**WHAT IS NEEDED**. Write the records out exactly, so that no picture remains in the copy.

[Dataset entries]
================

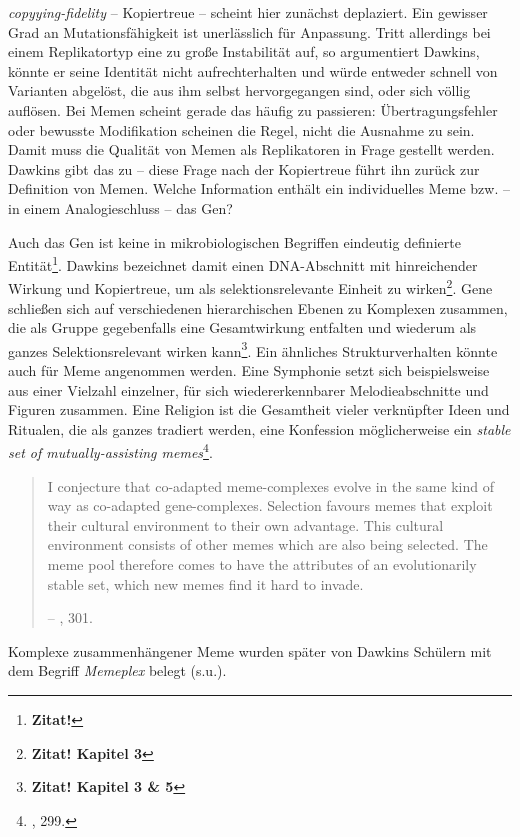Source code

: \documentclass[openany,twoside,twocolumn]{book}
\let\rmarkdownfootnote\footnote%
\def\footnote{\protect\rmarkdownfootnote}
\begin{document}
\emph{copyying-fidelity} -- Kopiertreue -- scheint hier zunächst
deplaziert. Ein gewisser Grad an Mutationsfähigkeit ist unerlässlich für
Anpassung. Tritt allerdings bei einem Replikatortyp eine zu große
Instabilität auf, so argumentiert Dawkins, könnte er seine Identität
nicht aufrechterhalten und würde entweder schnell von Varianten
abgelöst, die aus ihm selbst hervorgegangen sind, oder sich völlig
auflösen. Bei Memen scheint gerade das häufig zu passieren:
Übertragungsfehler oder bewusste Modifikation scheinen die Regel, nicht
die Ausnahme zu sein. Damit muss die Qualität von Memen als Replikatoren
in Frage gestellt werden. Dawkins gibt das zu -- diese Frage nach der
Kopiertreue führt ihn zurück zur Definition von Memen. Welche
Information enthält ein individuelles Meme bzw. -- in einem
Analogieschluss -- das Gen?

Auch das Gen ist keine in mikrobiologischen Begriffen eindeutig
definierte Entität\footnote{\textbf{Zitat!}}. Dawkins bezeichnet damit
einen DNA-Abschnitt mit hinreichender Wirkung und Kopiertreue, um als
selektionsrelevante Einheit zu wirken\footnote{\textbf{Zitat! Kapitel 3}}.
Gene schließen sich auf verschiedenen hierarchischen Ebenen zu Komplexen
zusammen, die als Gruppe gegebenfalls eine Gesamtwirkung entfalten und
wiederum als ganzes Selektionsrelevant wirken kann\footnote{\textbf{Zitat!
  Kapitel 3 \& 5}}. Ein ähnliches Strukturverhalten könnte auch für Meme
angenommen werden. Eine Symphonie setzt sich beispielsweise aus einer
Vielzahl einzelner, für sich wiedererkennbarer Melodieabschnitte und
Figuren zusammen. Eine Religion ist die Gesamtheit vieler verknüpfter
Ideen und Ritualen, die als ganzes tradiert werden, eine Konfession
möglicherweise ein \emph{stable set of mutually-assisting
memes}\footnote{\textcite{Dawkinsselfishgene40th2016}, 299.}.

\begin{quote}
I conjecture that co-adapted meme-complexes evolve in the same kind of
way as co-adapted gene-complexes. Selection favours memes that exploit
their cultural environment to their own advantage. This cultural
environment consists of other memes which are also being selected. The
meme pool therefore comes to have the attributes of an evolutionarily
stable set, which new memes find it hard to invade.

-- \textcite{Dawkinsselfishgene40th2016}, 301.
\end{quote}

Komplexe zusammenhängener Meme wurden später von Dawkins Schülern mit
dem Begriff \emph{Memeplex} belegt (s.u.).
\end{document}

================

**PROBLEM SOLUTION**.
Source code

: \documentclass[openany,twoside,twocolumn]{book}
\let\rmarkdownfootnote\footnote%
\def\footnote{\protect\rmarkdownfootnote}
\begin{document}
\emph{copyying-fidelity} -- Kopiertreue -- scheint hier zunächst
deplaziert. Ein gewisser Grad an Mutationsfähigkeit ist unerlässlich für
Anpassung. Tritt allerdings bei einem Replikatortyp eine zu große
Instabilität auf, so argumentiert Dawkins, könnte er seine Identität
nicht aufrechterhalten und würde entweder schnell von Varianten
abgelöst, die aus ihm selbst hervorgegangen sind, oder sich völlig
auflösen. Bei Memen scheint gerade das häufig zu passieren:
Übertragungsfehler oder bewusste Modifikation scheinen die Regel, nicht
die Ausnahme zu sein. Damit muss die Qualität von Memen als Replikatoren
in Frage gestellt werden. Dawkins gibt das zu -- diese Frage nach der
Kopiertreue führt ihn zurück zur Definition von Memen. Welche
Information enthält ein individuelles Meme bzw. -- in einem
Analogieschluss -- das Gen?

Auch das Gen ist keine in mikrobiologischen Begriffen eindeutig
definierte Entität\footnote{\textbf{Zitat!}}. Dawkins bezeichnet damit
einen DNA-Abschnitt mit hinreichender Wirkung und Kopiertreue, um als
selektionsrelevante Einheit zu wirken\footnote{\textbf{Zitat! Kapitel 3}}.
Gene schließen sich auf verschiedenen hierarchischen Ebenen zu Komplexen
zusammen, die als Gruppe gegebenfalls eine Gesamtwirkung entfalten und
wiederum als ganzes Selektionsrelevant wirken kann\footnote{\textbf{Zitat!
  Kapitel 3 \& 5}}. Ein ähnliches Strukturverhalten könnte auch für Meme
angenommen werden. Eine Symphonie setzt sich beispielsweise aus einer
Vielzahl einzelner, für sich wiedererkennbarer Melodieabschnitte und
Figuren zusammen. Eine Religion ist die Gesamtheit vieler verknüpfter
Ideen und Ritualen, die als ganzes tradiert werden, eine Konfession
möglicherweise ein \emph{stable set of mutually-assisting
memes}\footnote{\textcite{Dawkinsselfishgene40th2016}, 299.}.

\begin{quote}
I conjecture that co-adapted meme-complexes evolve in the same kind of
way as co-adapted gene-complexes. Selection favours memes that exploit
their cultural environment to their own advantage. This cultural
environment consists of other memes which are also being selected. The
meme pool therefore comes to have the attributes of an evolutionarily
stable set, which new memes find it hard to invade.

-- \textcite{Dawkinsselfishgene40th2016}, 301.
\end{quote}

Komplexe zusammenhängener Meme wurden später von Dawkins Schülern mit
dem Begriff \emph{Memeplex} belegt (s.u.).
\end{document}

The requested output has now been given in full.